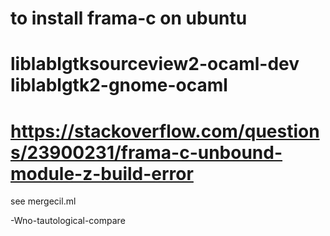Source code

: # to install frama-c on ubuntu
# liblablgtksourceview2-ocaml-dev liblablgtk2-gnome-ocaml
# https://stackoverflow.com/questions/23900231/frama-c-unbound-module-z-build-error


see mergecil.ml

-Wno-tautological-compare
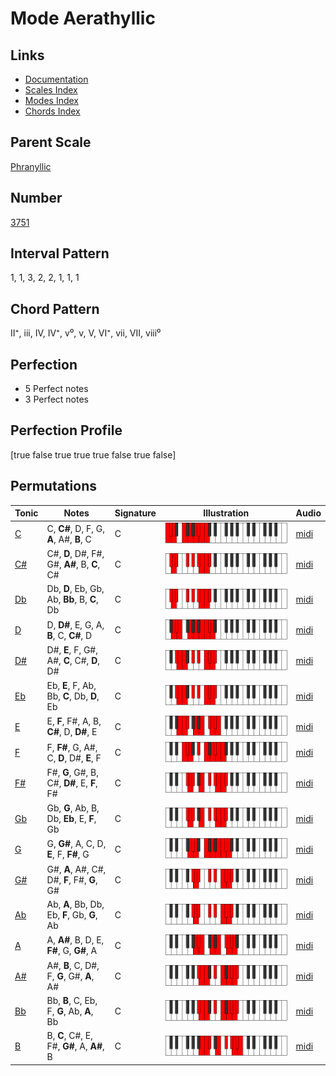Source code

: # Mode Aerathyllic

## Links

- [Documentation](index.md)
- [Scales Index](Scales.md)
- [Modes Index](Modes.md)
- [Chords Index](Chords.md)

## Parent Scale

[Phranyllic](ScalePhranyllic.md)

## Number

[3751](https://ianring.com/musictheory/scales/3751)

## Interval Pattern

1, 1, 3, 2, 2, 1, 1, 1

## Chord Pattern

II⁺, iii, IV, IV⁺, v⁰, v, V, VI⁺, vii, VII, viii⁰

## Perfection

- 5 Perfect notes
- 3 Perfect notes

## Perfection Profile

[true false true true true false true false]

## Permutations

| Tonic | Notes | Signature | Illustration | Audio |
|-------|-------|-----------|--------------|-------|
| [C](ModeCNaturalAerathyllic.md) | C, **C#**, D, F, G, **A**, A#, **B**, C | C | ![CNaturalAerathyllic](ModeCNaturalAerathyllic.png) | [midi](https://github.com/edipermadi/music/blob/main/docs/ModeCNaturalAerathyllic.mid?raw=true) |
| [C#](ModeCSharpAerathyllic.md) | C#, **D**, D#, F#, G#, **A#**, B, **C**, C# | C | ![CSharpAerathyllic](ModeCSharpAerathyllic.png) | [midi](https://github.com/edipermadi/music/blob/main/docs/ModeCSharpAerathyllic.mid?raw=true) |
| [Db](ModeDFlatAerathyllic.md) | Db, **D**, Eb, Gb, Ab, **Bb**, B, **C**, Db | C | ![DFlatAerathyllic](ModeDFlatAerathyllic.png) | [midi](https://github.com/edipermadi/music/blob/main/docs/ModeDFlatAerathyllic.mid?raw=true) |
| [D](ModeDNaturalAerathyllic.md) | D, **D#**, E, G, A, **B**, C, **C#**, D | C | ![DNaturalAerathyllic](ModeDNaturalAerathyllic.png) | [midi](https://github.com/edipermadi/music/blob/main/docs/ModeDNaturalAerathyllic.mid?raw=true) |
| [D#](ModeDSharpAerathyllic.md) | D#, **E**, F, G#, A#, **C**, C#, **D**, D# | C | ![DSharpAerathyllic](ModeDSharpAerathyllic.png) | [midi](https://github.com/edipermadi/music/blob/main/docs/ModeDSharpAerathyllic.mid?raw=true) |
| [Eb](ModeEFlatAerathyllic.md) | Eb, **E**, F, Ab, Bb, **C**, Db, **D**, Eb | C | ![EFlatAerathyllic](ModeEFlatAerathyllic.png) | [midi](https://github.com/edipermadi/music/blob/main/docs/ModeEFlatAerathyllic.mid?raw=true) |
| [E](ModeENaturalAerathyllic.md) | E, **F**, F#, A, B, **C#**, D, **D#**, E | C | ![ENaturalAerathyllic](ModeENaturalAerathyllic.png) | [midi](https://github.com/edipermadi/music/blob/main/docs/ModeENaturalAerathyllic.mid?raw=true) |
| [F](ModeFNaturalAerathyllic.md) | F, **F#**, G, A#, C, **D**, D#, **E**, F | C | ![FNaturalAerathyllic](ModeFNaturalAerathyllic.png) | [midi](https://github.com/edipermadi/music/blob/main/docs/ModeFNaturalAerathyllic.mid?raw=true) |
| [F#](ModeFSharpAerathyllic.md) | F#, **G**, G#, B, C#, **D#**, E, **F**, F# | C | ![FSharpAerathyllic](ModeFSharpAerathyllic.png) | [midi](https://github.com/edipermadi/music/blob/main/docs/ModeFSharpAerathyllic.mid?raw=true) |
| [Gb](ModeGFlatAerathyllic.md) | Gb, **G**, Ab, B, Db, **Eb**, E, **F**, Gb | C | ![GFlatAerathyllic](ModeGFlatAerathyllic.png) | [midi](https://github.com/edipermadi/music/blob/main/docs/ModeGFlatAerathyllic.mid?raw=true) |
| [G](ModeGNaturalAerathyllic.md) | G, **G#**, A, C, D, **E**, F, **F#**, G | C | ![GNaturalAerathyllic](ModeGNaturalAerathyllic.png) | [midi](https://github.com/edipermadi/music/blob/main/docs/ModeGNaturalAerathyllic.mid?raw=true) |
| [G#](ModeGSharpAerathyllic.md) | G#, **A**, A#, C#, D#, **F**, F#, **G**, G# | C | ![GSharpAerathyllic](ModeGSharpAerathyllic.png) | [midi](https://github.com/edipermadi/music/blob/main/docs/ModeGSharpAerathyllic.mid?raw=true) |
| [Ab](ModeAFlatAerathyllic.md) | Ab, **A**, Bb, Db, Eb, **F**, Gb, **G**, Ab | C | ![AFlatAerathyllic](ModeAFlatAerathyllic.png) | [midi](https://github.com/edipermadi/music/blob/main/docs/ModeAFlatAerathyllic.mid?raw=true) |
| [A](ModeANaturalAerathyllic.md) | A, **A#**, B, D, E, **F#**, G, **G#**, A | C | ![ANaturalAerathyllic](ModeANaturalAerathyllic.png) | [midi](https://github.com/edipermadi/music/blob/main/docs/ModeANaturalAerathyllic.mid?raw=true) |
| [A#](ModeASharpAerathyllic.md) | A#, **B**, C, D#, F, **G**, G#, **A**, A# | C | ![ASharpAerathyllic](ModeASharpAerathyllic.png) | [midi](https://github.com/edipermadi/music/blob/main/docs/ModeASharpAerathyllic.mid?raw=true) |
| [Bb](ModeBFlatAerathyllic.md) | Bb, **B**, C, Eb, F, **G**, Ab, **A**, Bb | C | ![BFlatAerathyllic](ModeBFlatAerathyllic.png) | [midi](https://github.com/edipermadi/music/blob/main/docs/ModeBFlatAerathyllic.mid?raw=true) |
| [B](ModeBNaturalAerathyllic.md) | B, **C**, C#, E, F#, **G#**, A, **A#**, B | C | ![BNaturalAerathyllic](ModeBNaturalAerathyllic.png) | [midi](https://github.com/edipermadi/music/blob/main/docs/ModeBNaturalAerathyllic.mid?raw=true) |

TASK GOAL:
Output all of the records word for word, and keep the pictures out of the copy.

THE ANSWER:
Source code

: # to install frama-c on ubuntu
# liblablgtksourceview2-ocaml-dev liblablgtk2-gnome-ocaml
# https://stackoverflow.com/questions/23900231/frama-c-unbound-module-z-build-error


see mergecil.ml

-Wno-tautological-compare
Source code

: # Mode Aerathyllic

## Links

- [Documentation](index.md)
- [Scales Index](Scales.md)
- [Modes Index](Modes.md)
- [Chords Index](Chords.md)

## Parent Scale

[Phranyllic](ScalePhranyllic.md)

## Number

[3751](https://ianring.com/musictheory/scales/3751)

## Interval Pattern

1, 1, 3, 2, 2, 1, 1, 1

## Chord Pattern

II⁺, iii, IV, IV⁺, v⁰, v, V, VI⁺, vii, VII, viii⁰

## Perfection

- 5 Perfect notes
- 3 Perfect notes

## Perfection Profile

[true false true true true false true false]

## Permutations

| Tonic | Notes | Signature | Illustration | Audio |
|-------|-------|-----------|--------------|-------|
| [C](ModeCNaturalAerathyllic.md) | C, **C#**, D, F, G, **A**, A#, **B**, C | C | ![CNaturalAerathyllic](ModeCNaturalAerathyllic.png) | [midi](https://github.com/edipermadi/music/blob/main/docs/ModeCNaturalAerathyllic.mid?raw=true) |
| [C#](ModeCSharpAerathyllic.md) | C#, **D**, D#, F#, G#, **A#**, B, **C**, C# | C | ![CSharpAerathyllic](ModeCSharpAerathyllic.png) | [midi](https://github.com/edipermadi/music/blob/main/docs/ModeCSharpAerathyllic.mid?raw=true) |
| [Db](ModeDFlatAerathyllic.md) | Db, **D**, Eb, Gb, Ab, **Bb**, B, **C**, Db | C | ![DFlatAerathyllic](ModeDFlatAerathyllic.png) | [midi](https://github.com/edipermadi/music/blob/main/docs/ModeDFlatAerathyllic.mid?raw=true) |
| [D](ModeDNaturalAerathyllic.md) | D, **D#**, E, G, A, **B**, C, **C#**, D | C | ![DNaturalAerathyllic](ModeDNaturalAerathyllic.png) | [midi](https://github.com/edipermadi/music/blob/main/docs/ModeDNaturalAerathyllic.mid?raw=true) |
| [D#](ModeDSharpAerathyllic.md) | D#, **E**, F, G#, A#, **C**, C#, **D**, D# | C | ![DSharpAerathyllic](ModeDSharpAerathyllic.png) | [midi](https://github.com/edipermadi/music/blob/main/docs/ModeDSharpAerathyllic.mid?raw=true) |
| [Eb](ModeEFlatAerathyllic.md) | Eb, **E**, F, Ab, Bb, **C**, Db, **D**, Eb | C | ![EFlatAerathyllic](ModeEFlatAerathyllic.png) | [midi](https://github.com/edipermadi/music/blob/main/docs/ModeEFlatAerathyllic.mid?raw=true) |
| [E](ModeENaturalAerathyllic.md) | E, **F**, F#, A, B, **C#**, D, **D#**, E | C | ![ENaturalAerathyllic](ModeENaturalAerathyllic.png) | [midi](https://github.com/edipermadi/music/blob/main/docs/ModeENaturalAerathyllic.mid?raw=true) |
| [F](ModeFNaturalAerathyllic.md) | F, **F#**, G, A#, C, **D**, D#, **E**, F | C | ![FNaturalAerathyllic](ModeFNaturalAerathyllic.png) | [midi](https://github.com/edipermadi/music/blob/main/docs/ModeFNaturalAerathyllic.mid?raw=true) |
| [F#](ModeFSharpAerathyllic.md) | F#, **G**, G#, B, C#, **D#**, E, **F**, F# | C | ![FSharpAerathyllic](ModeFSharpAerathyllic.png) | [midi](https://github.com/edipermadi/music/blob/main/docs/ModeFSharpAerathyllic.mid?raw=true) |
| [Gb](ModeGFlatAerathyllic.md) | Gb, **G**, Ab, B, Db, **Eb**, E, **F**, Gb | C | ![GFlatAerathyllic](ModeGFlatAerathyllic.png) | [midi](https://github.com/edipermadi/music/blob/main/docs/ModeGFlatAerathyllic.mid?raw=true) |
| [G](ModeGNaturalAerathyllic.md) | G, **G#**, A, C, D, **E**, F, **F#**, G | C | ![GNaturalAerathyllic](ModeGNaturalAerathyllic.png) | [midi](https://github.com/edipermadi/music/blob/main/docs/ModeGNaturalAerathyllic.mid?raw=true) |
| [G#](ModeGSharpAerathyllic.md) | G#, **A**, A#, C#, D#, **F**, F#, **G**, G# | C | ![GSharpAerathyllic](ModeGSharpAerathyllic.png) | [midi](https://github.com/edipermadi/music/blob/main/docs/ModeGSharpAerathyllic.mid?raw=true) |
| [Ab](ModeAFlatAerathyllic.md) | Ab, **A**, Bb, Db, Eb, **F**, Gb, **G**, Ab | C | ![AFlatAerathyllic](ModeAFlatAerathyllic.png) | [midi](https://github.com/edipermadi/music/blob/main/docs/ModeAFlatAerathyllic.mid?raw=true) |
| [A](ModeANaturalAerathyllic.md) | A, **A#**, B, D, E, **F#**, G, **G#**, A | C | ![ANaturalAerathyllic](ModeANaturalAerathyllic.png) | [midi](https://github.com/edipermadi/music/blob/main/docs/ModeANaturalAerathyllic.mid?raw=true) |
| [A#](ModeASharpAerathyllic.md) | A#, **B**, C, D#, F, **G**, G#, **A**, A# | C | ![ASharpAerathyllic](ModeASharpAerathyllic.png) | [midi](https://github.com/edipermadi/music/blob/main/docs/ModeASharpAerathyllic.mid?raw=true) |
| [Bb](ModeBFlatAerathyllic.md) | Bb, **B**, C, Eb, F, **G**, Ab, **A**, Bb | C | ![BFlatAerathyllic](ModeBFlatAerathyllic.png) | [midi](https://github.com/edipermadi/music/blob/main/docs/ModeBFlatAerathyllic.mid?raw=true) |
| [B](ModeBNaturalAerathyllic.md) | B, **C**, C#, E, F#, **G#**, A, **A#**, B | C | ![BNaturalAerathyllic](ModeBNaturalAerathyllic.png) | [midi](https://github.com/edipermadi/music/blob/main/docs/ModeBNaturalAerathyllic.mid?raw=true) |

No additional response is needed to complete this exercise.